● **Data extract**:
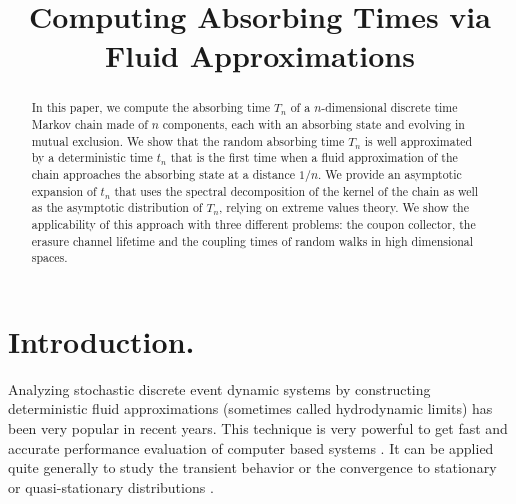 \documentclass{aptpub}
\begin{document}
\title{Computing Absorbing Times via Fluid Approximations}









\begin{abstract}

  In this paper, we compute the absorbing time $T_n$ of a
  $n$-dimensional discrete time Markov chain made of $n$ components,
  each with an absorbing state and evolving in mutual exclusion. We
  show that the random absorbing time $T_n$ is well approximated by a
  deterministic time $t_n$ that is the first time when a fluid
  approximation of the chain approaches the absorbing state at a
  distance $1/n$.  We provide an asymptotic expansion of $t_n$ that
  uses the spectral decomposition of the kernel of the chain as well
  as the asymptotic distribution of $T_n$, relying on extreme values
  theory.  We show the applicability of this approach with three
  different problems: the coupon collector, the erasure channel
  lifetime and the coupling times of random walks in high dimensional
  spaces.
\end{abstract}






\section{Introduction.}


Analyzing stochastic discrete event dynamic systems by constructing
deterministic fluid approximations (sometimes called hydrodynamic
limits) has been very popular in recent years.  This technique is very
powerful to get fast and accurate performance evaluation of computer
based systems
\cite{Leboudec2,chaintreau2009age,gast2010mean}.  It can
be applied quite generally to study the transient behavior or the
convergence to stationary or quasi-stationary distributions
\cite{Leboudec,Ramanan,Meleard}. 
\end{document}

● **Task details**:
Which lines run from the one containing "as the asymptotic" through the end of the material? Output exactly those lines and no others.

● **Solution for this problem**:
  as the asymptotic distribution of $T_n$, relying on extreme values
  theory.  We show the applicability of this approach with three
  different problems: the coupon collector, the erasure channel
  lifetime and the coupling times of random walks in high dimensional
  spaces.
\end{abstract}






\section{Introduction.}


Analyzing stochastic discrete event dynamic systems by constructing
deterministic fluid approximations (sometimes called hydrodynamic
limits) has been very popular in recent years.  This technique is very
powerful to get fast and accurate performance evaluation of computer
based systems
\cite{Leboudec2,chaintreau2009age,gast2010mean}.  It can
be applied quite generally to study the transient behavior or the
convergence to stationary or quasi-stationary distributions
\cite{Leboudec,Ramanan,Meleard}. 
\end{document}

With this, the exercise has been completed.